Peker, "Şimdi kendi yaptıklarımı anlatacağım. Delilleriyle anlatacağım. Aydın Doğan dönemindeki Hürriyet gazetesine yapılan saldırıyı ben yaptırttım. İsmini söyleyemeyeceğim bir milletvekili geldi rica etti. Ben gazeteyi bastırttım. Demirören senin oturduğun koltukta benim emeğim var. Bu sefer o yolladığınız aracılarla beni kandıramayacaksınız. Zaman kazanmak için o yolları yemem ben." ifadelerini kullandı.
Peker ayrıca kendisi ile ilgili iki kırılma noktasını da açıkladı.
Peker ilk kırılma noktası olarak Michael Rubin'in analizini gösterdi. Peker, ''ABD'li stratejist Michael Rubin bir analiz yayınladı. Yayınladığı analizinde, benim devlet içinde çok etkili bir hale geldiğimi ve Tayyip Erdoğan'a asla bir ihanet içinde bulunmayacağımı ama Erdoğan sonrası dönem için benim belirleyeceğim birisini devletin başına getireceğimi ve ülkeyi perde arkasından yöneteceğimi ileri sürdü.
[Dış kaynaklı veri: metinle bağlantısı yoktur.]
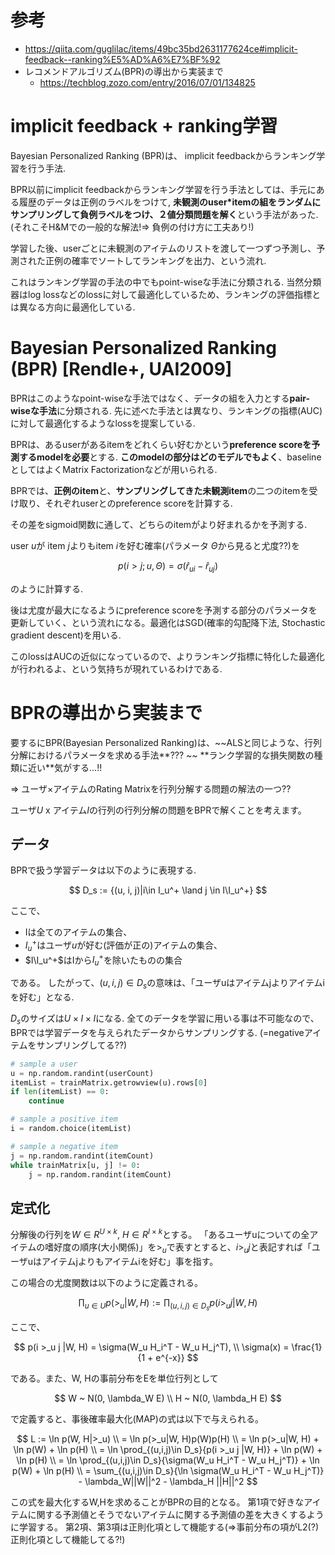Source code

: # 参考

- https://qiita.com/guglilac/items/49bc35bd2631177624ce#implicit-feedback--ranking%E5%AD%A6%E7%BF%92
- レコメンドアルゴリズム(BPR)の導出から実装まで
  - https://techblog.zozo.com/entry/2016/07/01/134825

# implicit feedback + ranking学習

Bayesian Personalized Ranking (BPR)は、
implicit feedbackからランキング学習を行う手法.

BPR以前にimplicit feedbackからランキング学習を行う手法としては、手元にある履歴のデータは正例のラベルをつけて, **未観測のuser\*itemの組をランダムにサンプリングして負例ラベルをつけ、２値分類問題を解く**という手法があった.
(それこそH&Mでの一般的な解法!=> 負例の付け方に工夫あり!)

学習した後、userごとに未観測のアイテムのリストを渡して一つずつ予測し、予測された正例の確率でソートしてランキングを出力、という流れ.

これはランキング学習の手法の中でもpoint-wiseな手法に分類される.
当然分類器はlog lossなどのlossに対して最適化しているため、ランキングの評価指標とは異なる方向に最適化している.

# Bayesian Personalized Ranking (BPR) [Rendle+, UAI2009]

BPRはこのようなpoint-wiseな手法ではなく、データの組を入力とする**pair-wiseな手法**に分類される.
先に述べた手法とは異なり、ランキングの指標(AUC)に対して最適化するようなlossを提案している.

BPRは、あるuserがあるitemをどれくらい好むかという**preference scoreを予測するmodelを必要**とする.
**このmodelの部分はどのモデルでもよく**、baselineとしてはよくMatrix Factorizationなどが用いられる.

BPRでは、**正例のitem**と、**サンプリングしてきた未観測item**の二つのitemを受け取り、それぞれuserとのpreference scoreを計算する.

その差をsigmoid関数に通して、どちらのitemがより好まれるかを予測する.

user $u$が item $j$よりもitem $i$を好む確率(パラメータ $\Theta$から見ると尤度??)を

$$
p(i > j; u,\Theta) = \sigma(\hat{r}_{ui} - \hat{r}_{uj})
$$

のように計算する.

後は尤度が最大になるようにpreference scoreを予測する部分のパラメータを更新していく、という流れになる。最適化はSGD(確率的勾配降下法, Stochastic gradient descent)を用いる.

このlossはAUCの近似になっているので、よりランキング指標に特化した最適化が行われるよ、という気持ちが現れているわけである.

# BPRの導出から実装まで

要するにBPR(Bayesian Personalized Ranking)は、~~ALSと同じような、行列分解におけるパラメータを求める手法**??? ~~ **ランク学習的な損失関数の種類に近い\*\*気がする...!!

=> ユーザ×アイテムのRating Matrixを行列分解する問題の解法の一つ??

ユーザ$U$ x アイテム$I$の行列の行列分解の問題をBPRで解くことを考えます。

## データ

BPRで扱う学習データは以下のように表現する.

$$
D_s :=
{(u, i, j)|i\in I_u^+ \land j \in I\I_u^+}
$$

ここで、

- Iは全てのアイテムの集合、
- $I_u^+$はユーザ$u$が好む(評価が正の)アイテムの集合、
- $I\I_u^+$はIから$I_u^+$を除いたものの集合

である。
したがって、$(u,i,j)\in D_s$の意味は、「ユーザuはアイテムjよりアイテムiを好む」となる. 

$D_s$のサイズは$U \times I \times I$になる. 
全てのデータを学習に用いる事は不可能なので、BPRでは学習データを与えられたデータからサンプリングする. (=negativeアイテムをサンプリングしてる??)

```python
# sample a user
u = np.random.randint(userCount)
itemList = trainMatrix.getrowview(u).rows[0]
if len(itemList) == 0:
    continue

# sample a positive item
i = random.choice(itemList)

# sample a negative item
j = np.random.randint(itemCount)
while trainMatrix[u, j] != 0:
    j = np.random.randint(itemCount)
```

## 定式化

分解後の行列を$W \in R^{U\times k}$, $H\in R^{I\times k}$とする。
「あるユーザuについての全アイテムの嗜好度の順序(大小関係)」を$>_u$で表すとすると、$i >_u j$と表記すれば「ユーザuはアイテムjよりもアイテムiを好む」事を指す。

この場合の尤度関数は以下のように定義される。

$$
\prod_{u\in U}{p(>_u | W, H)}
:= \prod_{(u,i,j)\in D_s}{p(i >_u j |W, H)}
$$

ここで、

$$
p(i >_u j |W, H) = \sigma(W_u H_i^T - W_u H_j^T), \\
\sigma(x) = \frac{1}{1 + e^{-x}}
$$

である。また、W, Hの事前分布をEを単位行列として

$$
W ~ N(0, \lambda_W E) \\
H ~ N(0, \lambda_H E)
$$

で定義すると、事後確率最大化(MAP)の式は以下で与えられる。

$$
L := \ln p(W, H|>_u) \\
= \ln p(>_u|W, H)p(W)p(H) \\
= \ln p(>_u|W, H) + \ln p(W) + \ln p(H) \\
= \ln \prod_{(u,i,j)\in D_s}{p(i >_u j |W, H)} + \ln p(W) + \ln p(H) \\
= \ln \prod_{(u,i,j)\in D_s}{\sigma(W_u H_i^T - W_u H_j^T)} + \ln p(W) + \ln p(H) \\
= \sum_{(u,i,j)\in D_s}{\ln \sigma(W_u H_i^T - W_u H_j^T)} - \lambda_W||W||^2 - \lambda_H ||H||^2
$$

この式を最大化するW,Hを求めることがBPRの目的となる。
第1項で好きなアイテムに関する予測値とそうでないアイテムに関する予測値の差を大きくするように学習する。
第2項、第3項は正則化項として機能する(=>事前分布の項がL2(?)正則化項として機能してる?!)
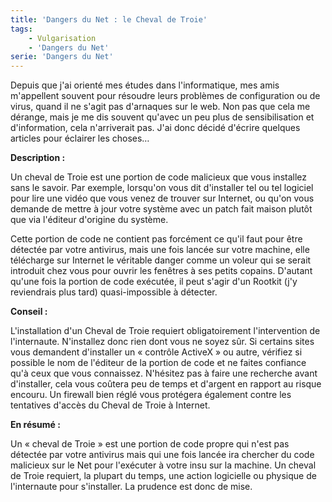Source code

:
 ```yaml
---
title: 'Dangers du Net : le Cheval de Troie'
tags:
    - Vulgarisation
    - 'Dangers du Net'
serie: 'Dangers du Net'
---
```


Depuis que j'ai orienté mes études dans l'informatique, mes amis m'appellent
souvent pour résoudre leurs problèmes de configuration ou de virus, quand il ne
s'agit pas d'arnaques sur le web. Non pas que cela me dérange, mais je me dis
souvent qu'avec un peu plus de sensibilisation et d'information, cela
n'arriverait pas. J'ai donc décidé d'écrire quelques articles pour éclairer les
choses…

<!-- more -->

**Description&nbsp;:**

Un cheval de Troie est une portion de code malicieux que vous installez sans le
savoir. Par exemple, lorsqu'on vous dit d'installer tel ou tel logiciel pour
lire une vidéo que vous venez de trouver sur Internet, ou qu'on vous demande de
mettre à jour votre système avec un patch fait maison plutôt que via l'éditeur
d'origine du système.

Cette portion de code ne contient pas forcément ce qu'il faut pour être détectée
par votre antivirus, mais une fois lancée sur votre machine, elle télécharge sur
Internet le véritable danger comme un voleur qui se serait introduit chez vous
pour ouvrir les fenêtres à ses petits copains. D'autant qu'une fois la portion
de code exécutée, il peut s'agir d'un Rootkit (j'y reviendrais plus tard)
quasi-impossible à détecter.

**Conseil&nbsp;:**

L'installation d'un Cheval de Troie requiert obligatoirement l'intervention de
l'internaute. N'installez donc rien dont vous ne soyez sûr. Si certains sites
vous demandent d'installer un «&nbsp;contrôle ActiveX&nbsp;» ou autre, vérifiez
si possible le nom de l'éditeur de la portion de code et ne faites confiance
qu'à ceux que vous connaissez. N'hésitez pas à faire une recherche avant
d'installer, cela vous coûtera peu de temps et d'argent en rapport au risque
encouru. Un firewall bien réglé vous protégera également contre les tentatives
d'accès du Cheval de Troie à Internet.

**En résumé&nbsp;:**

Un «&nbsp;cheval de Troie&nbsp;» est une portion de code propre qui n'est pas
détectée par votre antivirus mais qui une fois lancée ira chercher du code
malicieux sur le Net pour l'exécuter à votre insu sur la machine. Un cheval de
Troie requiert, la plupart du temps, une action logicielle ou physique de
l'internaute pour s'installer. La prudence est donc de mise.
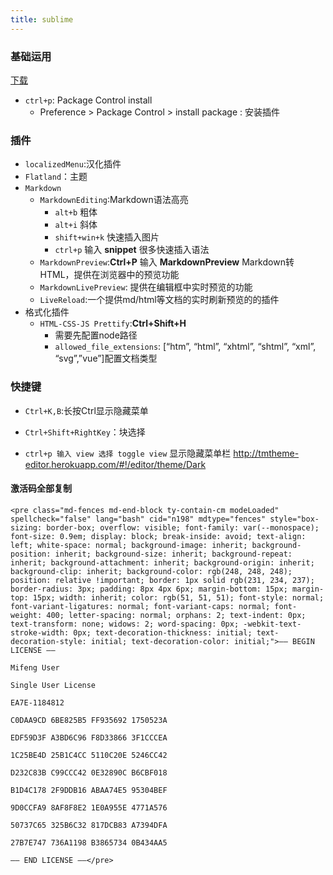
 ```yaml
---
title: sublime
---
```


### 基础运用
[下载](https://www.sublimetext.com/download)

- `ctrl+p`: Package Control install
    -   Preference > Package Control > install package : 安装插件

### 插件
-   `localizedMenu`:汉化插件
-   `Flatland`：主题
-   `Markdown`
    +   `MarkdownEditing`:Markdown语法高亮
        *   `alt+b` 粗体
        *   `alt+i` 斜体
        *   `shift+win+k` 快速插入图片
        *   `ctrl+p` 输入 **snippet** 很多快速插入语法
    + `MarkdownPreview`:**Ctrl+P** 输入 **MarkdownPreview** Markdown转HTML，提供在浏览器中的预览功能
    + `MarkdownLivePreview`: 提供在编辑框中实时预览的功能
    + `LiveReload`:一个提供md/html等文档的实时刷新预览的的插件
-   格式化插件
    +   `HTML-CSS-JS Prettify`:**Ctrl+Shift+H**
        *   需要先配置node路径
        *   `allowed_file_extensions`: [“htm”, “html”, “xhtml”, “shtml”, “xml”, “svg”,”vue”]配置文档类型

### 快捷键
-   `Ctrl+K,B`:长按Ctrl显示隐藏菜单
-   `Ctrl+Shift+RightKey`：块选择

-   `ctrl+p 输入 view 选择 toggle view` 显示隐藏菜单栏
http://tmtheme-editor.herokuapp.com/#!/editor/theme/Dark
#### 激活码全部复制
```
<pre class="md-fences md-end-block ty-contain-cm modeLoaded" spellcheck="false" lang="bash" cid="n198" mdtype="fences" style="box-sizing: border-box; overflow: visible; font-family: var(--monospace); font-size: 0.9em; display: block; break-inside: avoid; text-align: left; white-space: normal; background-image: inherit; background-position: inherit; background-size: inherit; background-repeat: inherit; background-attachment: inherit; background-origin: inherit; background-clip: inherit; background-color: rgb(248, 248, 248); position: relative !important; border: 1px solid rgb(231, 234, 237); border-radius: 3px; padding: 8px 4px 6px; margin-bottom: 15px; margin-top: 15px; width: inherit; color: rgb(51, 51, 51); font-style: normal; font-variant-ligatures: normal; font-variant-caps: normal; font-weight: 400; letter-spacing: normal; orphans: 2; text-indent: 0px; text-transform: none; widows: 2; word-spacing: 0px; -webkit-text-stroke-width: 0px; text-decoration-thickness: initial; text-decoration-style: initial; text-decoration-color: initial;">—– BEGIN LICENSE —–

Mifeng User

Single User License

EA7E-1184812

C0DAA9CD 6BE825B5 FF935692 1750523A

EDF59D3F A3BD6C96 F8D33866 3F1CCCEA

1C25BE4D 25B1C4CC 5110C20E 5246CC42

D232C83B C99CCC42 0E32890C B6CBF018

B1D4C178 2F9DDB16 ABAA74E5 95304BEF

9D0CCFA9 8AF8F8E2 1E0A955E 4771A576

50737C65 325B6C32 817DCB83 A7394DFA

27B7E747 736A1198 B3865734 0B434AA5

—— END LICENSE ——</pre>
```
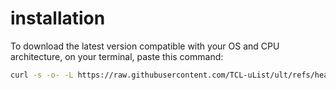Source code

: # installation

To download the latest version compatible with your OS and CPU architecture, on your terminal, paste this command:

```bash
curl -s -o- -L https://raw.githubusercontent.com/TCL-uList/ult/refs/heads/main/install.sh | sh
```

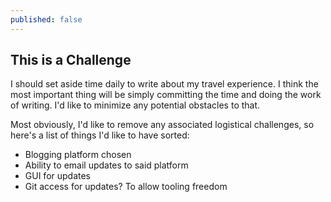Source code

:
 ```yaml
---
published: false
---
```

## This is a Challenge

I should set aside time daily to write about my travel experience. I think the most important thing will be simply committing the time and doing the work of writing. I'd like to minimize any potential obstacles to that.

Most obviously, I'd like to remove any associated logistical challenges, so here's a list of things I'd like to have sorted:

* Blogging platform chosen
* Ability to email updates to said platform
* GUI for updates
* Git access for updates? To allow tooling freedom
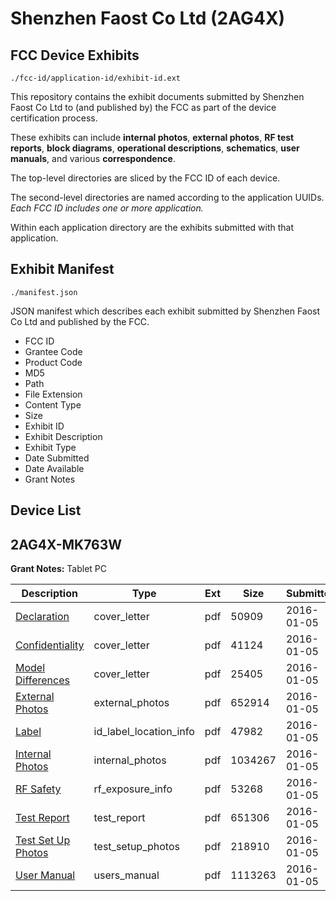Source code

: # Shenzhen Faost Co Ltd (2AG4X)
## FCC Device Exhibits

```
./fcc-id/application-id/exhibit-id.ext
```

This repository contains the exhibit documents submitted by Shenzhen Faost Co Ltd to (and published by) the FCC as part of the device certification process.

These exhibits can include **internal photos**, **external photos**, **RF test reports**, **block diagrams**, **operational descriptions**, **schematics**, **user manuals**, and various **correspondence**.

The top-level directories are sliced by the FCC ID of each device.

The second-level directories are named according to the application UUIDs. *Each FCC ID includes one or more application.*

Within each application directory are the exhibits submitted with that application. 

## Exhibit Manifest

```
./manifest.json
```

JSON manifest which describes each exhibit submitted by Shenzhen Faost Co Ltd and published by the FCC.

- FCC ID
- Grantee Code
- Product Code
- MD5
- Path
- File Extension
- Content Type
- Size
- Exhibit ID
- Exhibit Description
- Exhibit Type
- Date Submitted
- Date Available
- Grant Notes

## Device List
## 2AG4X-MK763W
**Grant Notes:** Tablet PC

| Description | Type | Ext | Size | Submitted | Available |
| ----------- | ---- | --- | ---- | --------- | --------- |
| [Declaration](2AG4X-MK763W/fb6ba08cfb1739705a609d2db282056d/2863330.pdf) | cover_letter | pdf | 50909 | 2016-01-05 | 2016-01-08 |
| [Confidentiality](2AG4X-MK763W/fb6ba08cfb1739705a609d2db282056d/2863331.pdf) | cover_letter | pdf | 41124 | 2016-01-05 | 2016-01-08 |
| [Model Differences](2AG4X-MK763W/fb6ba08cfb1739705a609d2db282056d/2863332.pdf) | cover_letter | pdf | 25405 | 2016-01-05 | 2016-01-08 |
| [External Photos](2AG4X-MK763W/fb6ba08cfb1739705a609d2db282056d/2863333.pdf) | external_photos | pdf | 652914 | 2016-01-05 | 2016-01-08 |
| [Label](2AG4X-MK763W/fb6ba08cfb1739705a609d2db282056d/2863335.pdf) | id_label_location_info | pdf | 47982 | 2016-01-05 | 2016-01-08 |
| [Internal Photos](2AG4X-MK763W/fb6ba08cfb1739705a609d2db282056d/2863334.pdf) | internal_photos | pdf | 1034267 | 2016-01-05 | 2016-01-08 |
| [RF Safety](2AG4X-MK763W/fb6ba08cfb1739705a609d2db282056d/2863340.pdf) | rf_exposure_info | pdf | 53268 | 2016-01-05 | 2016-01-08 |
| [Test Report](2AG4X-MK763W/fb6ba08cfb1739705a609d2db282056d/2863339.pdf) | test_report | pdf | 651306 | 2016-01-05 | 2016-01-08 |
| [Test Set Up Photos](2AG4X-MK763W/fb6ba08cfb1739705a609d2db282056d/2863338.pdf) | test_setup_photos | pdf | 218910 | 2016-01-05 | 2016-01-08 |
| [User Manual](2AG4X-MK763W/fb6ba08cfb1739705a609d2db282056d/2863341.pdf) | users_manual | pdf | 1113263 | 2016-01-05 | 2016-01-08 |
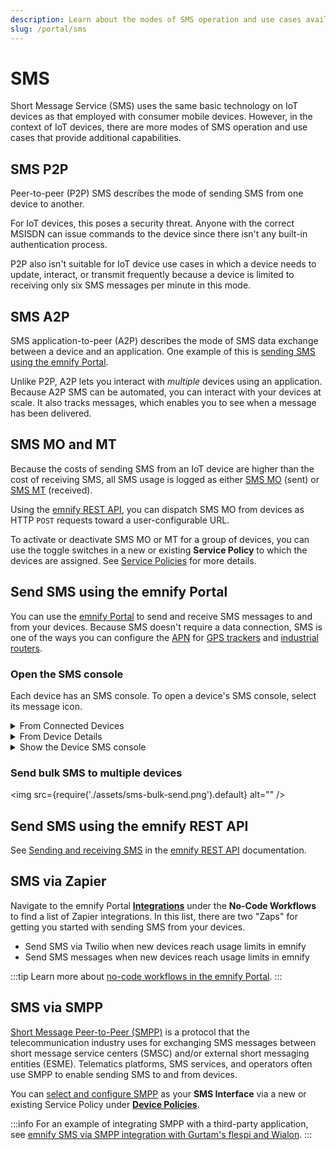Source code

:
 ```yaml
---
description: Learn about the modes of SMS operation and use cases available on your emnify account for IoT devices
slug: /portal/sms
---
```


# SMS

Short Message Service (SMS) uses the same basic technology on IoT devices as that employed with consumer mobile devices.
However, in the context of IoT devices, there are more modes of SMS operation and use cases that provide additional capabilities.

## SMS P2P 

Peer-to-peer (P2P) SMS describes the mode of sending SMS from one device to another.

For IoT devices, this poses a security threat.
Anyone with the correct MSISDN can issue commands to the device since there isn't any built-in authentication process.

P2P also isn't suitable for IoT device use cases in which a device needs to update, interact, or transmit frequently because a device is limited to receiving only six SMS messages per minute in this mode.

## SMS A2P

SMS application-to-peer (A2P) describes the mode of SMS data exchange between a device and an application.
One example of this is [sending SMS using the emnify Portal](#send-sms-using-the-emnify-portal).

Unlike P2P, A2P lets you interact with *multiple* devices using an application.
Because A2P SMS can be automated, you can interact with your devices at scale.
It also tracks messages, which enables you to see when a message has been delivered.

## SMS MO and MT

Because the costs of sending SMS from an IoT device are higher than the cost of receiving SMS, all SMS usage is logged as either [SMS MO](/glossary#sms-mo) (sent) or [SMS MT](/glossary#sms-mt) (received).

Using the [emnify REST API](#send-sms-using-the-emnify-rest-api), you can dispatch SMS MO from devices as HTTP `POST` requests toward a user-configurable URL.

To activate or deactivate SMS MO or MT for a group of devices, you can use the toggle switches in a new or existing **Service Policy** to which the devices are assigned.
See [Service Policies](/portal/device-policies#service-policies) for more details.

## Send SMS using the emnify Portal

You can use the [emnify Portal](https://portal.emnify.com/) to send and receive SMS messages to and from your devices.
Because SMS doesn't require a data connection, SMS is one of the ways you can configure the [APN](/glossary#apn) for [GPS trackers](/apn-configuration/gps-trackers) and [industrial routers](/apn-configuration/industrial-routers).

### Open the SMS console

Each device has an SMS console.
To open a device's SMS console, select its message icon.

<details className="custom-details-example">
  <summary>From Connected Devices</summary>
  <img
    src={require('./assets/connected-devices-sms-selection.png').default}
    alt=""
  />
</details>

<details className="custom-details-example">
  <summary>From Device Details</summary>
  <img
    src={require('./assets/device-details-sms-console.png').default}
    alt=""
  />
</details>

<details className="custom-details-troubleshooting">
  <summary>Show the Device SMS console</summary>
  <img
    src={require('./assets/device-sms-console.png').default}
    style={{width:565}}
    alt=""
  />
</details>

### Send bulk SMS to multiple devices 

<img
  src={require('./assets/sms-bulk-send.png').default}
  alt=""
/>

## Send SMS using the emnify REST API

See [Sending and receiving SMS](/rest/sms-operations) in the [emnify REST API](/rest) documentation.

## SMS via Zapier

Navigate to the emnify Portal [**Integrations**](https://portal.emnify.com/integrations) under the **No-Code Workflows** to find a list of Zapier integrations.
In this list, there are two "Zaps" for getting you started with sending SMS from your devices.

- Send SMS via Twilio when new devices reach usage limits in emnify
- Send SMS messages when new devices reach usage limits in emnify

:::tip
Learn more about [no-code workflows in the emnify Portal](/portal/no-code).
:::

## SMS via SMPP

[Short Message Peer-to-Peer (SMPP)](/glossary#smpp) is a protocol that the telecommunication industry uses for exchanging SMS messages between short message service centers (SMSC) and/or external short messaging entities (ESME).
Telematics platforms, SMS services, and operators often use SMPP to enable sending SMS to and from devices.

You can [select and configure SMPP](/portal/device-policies#smpp-sms-interface) as your **SMS Interface** via a new or existing Service Policy under [**Device Policies**](https://portal.emnify.com/device-policies).

:::info
For an example of integrating SMPP with a third-party application, see [emnify SMS via SMPP integration with Gurtam's flespi and Wialon](https://www.emnify.com/integration-guides/smpp-integration-flespi-wialon-gurtam).
:::
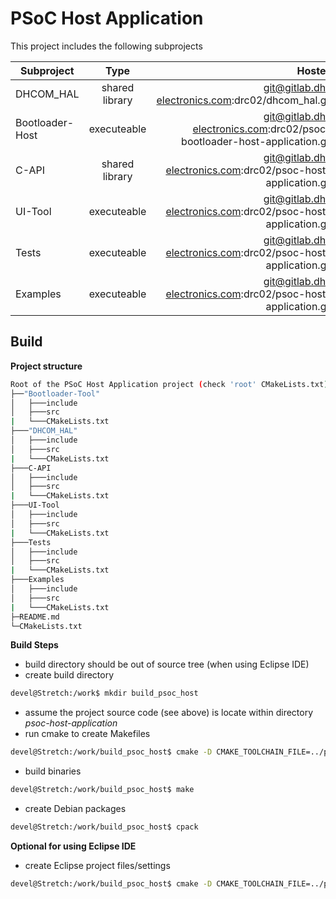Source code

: PSoC Host Application
=====================

This project includes the following subprojects

| Subproject      | Type           | Hosted                                                                   |
| --------------- |:--------------:| ------------------------------------------------------------------------:|
| DHCOM_HAL       | shared library | git@gitlab.dh-electronics.com:drc02/dhcom_hal.git                        |
| Bootloader-Host | executeable    | git@gitlab.dh-electronics.com:drc02/psoc-bootloader-host-application.git |
| C-API           | shared library | git@gitlab.dh-electronics.com:drc02/psoc-host-application.git            |
| UI-Tool         | executeable    | git@gitlab.dh-electronics.com:drc02/psoc-host-application.git            |
| Tests           | executeable    | git@gitlab.dh-electronics.com:drc02/psoc-host-application.git            |
| Examples        | executeable    | git@gitlab.dh-electronics.com:drc02/psoc-host-application.git            |

Build
-----

**Project structure**
```bash
Root of the PSoC Host Application project (check 'root' CMakeLists.txt)
├──"Bootloader-Tool"
│   ├───include
│   ├───src
|   └───CMakeLists.txt
├───"DHCOM_HAL"
│   ├───include
│   ├───src
|   └───CMakeLists.txt
├───C-API
│   ├───include
│   ├───src
|   └───CMakeLists.txt
├───UI-Tool
│   ├───include
│   ├───src
|   └───CMakeLists.txt
├───Tests
│   ├───include
│   ├───src
|   └───CMakeLists.txt
├───Examples
│   ├───include
│   ├───src
|   └───CMakeLists.txt
├─README.md
└─CMakeLists.txt
```

**Build Steps**

* build directory should be out of source tree (when using Eclipse IDE)
* create build directory
```bash
devel@Stretch:/work$ mkdir build_psoc_host
```
* assume the project source code (see above) is locate within directory _psoc-host-application_
* run cmake to create Makefiles
```bash
devel@Stretch:/work/build_psoc_host$ cmake -D CMAKE_TOOLCHAIN_FILE=../psoc-host-application/arm-linux-gnueabihf-toolchain.CMakeCross.txt CMakeLists.txt ../psoc-host-application/
```
* build binaries
```bash
devel@Stretch:/work/build_psoc_host$ make
```

* create Debian packages
```bash
devel@Stretch:/work/build_psoc_host$ cpack
```

**Optional for using Eclipse IDE**

* create Eclipse project files/settings
```bash
devel@Stretch:/work/build_psoc_host$ cmake -D CMAKE_TOOLCHAIN_FILE=../psoc-host-application/arm-linux-gnueabihf-toolchain.CMakeCrossSysroot.txt CMakeLists.txt -G "Eclipse CDT4 - Unix Makefiles" ../psoc-host-application/
```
Buna inananlar oldu.'' dedi.
İkinci kırılma noktasının ise Elazığ'da miting iptali olduğunu ifade eden Peker,
''Elazığ'da şehit aileleri beni davet etti, miting yapacağız. Kasımpaşa'da binlerce kişinin katıldığı iftardayız. Mehmet Ağar beni aradı, dedi ki derin Mehmet, 'Elazığ mitingini iptal eder misin?' Dedim ki ben oraya şehit aileleri çağırdı, nasıl iptal edeyim... Dedi ki aynı gün CHP'nin de mitingi var orda, devletten bilgi geldi, karışıklık çıkacak. Dedim ki şehit aileleri devlet başkanından bile önce gelir, gitmem lazım, seni sonra arayayım... Sonra bir daha aradı kendisi, ben oraya gitmezsem rezil olurum dedim. Orada en az 30 bin kişilik miting yaparım dedim. Ağar ama 'provoke çıkacak, çatışma falan...' Konu netleşmeden telefonu kapattık. Sonra bir baktım Elazığ gazetelerinde, 'Sedat Peker mitingi iptal etti' haberleri çıktı. Bunun üzerine, arkadaşlara hazırlanan, Elazığ'a mitinge gidiyoruz dedim. Sonra şu anda hükümetin içinde bakanlık yapan bir beyefendi, o zaman özel kalem müdürü, kendisi benim bir yakınımla görüşüyor, 'Oraya gitmesin, karışıklık çıkacak' dedi. Yine olmaz dedim. Sonra valilikten karar çıkardılar, 'güvenlik' gerekçesiyle miting iptal oldu. İkinci kırılma noktası bu oldu. Herhalde boyun eğmediğim için bizi kullanışsız gördüler. Dedim Mehmet, yanlış varsa söyle.'' ifadelerini kullandı.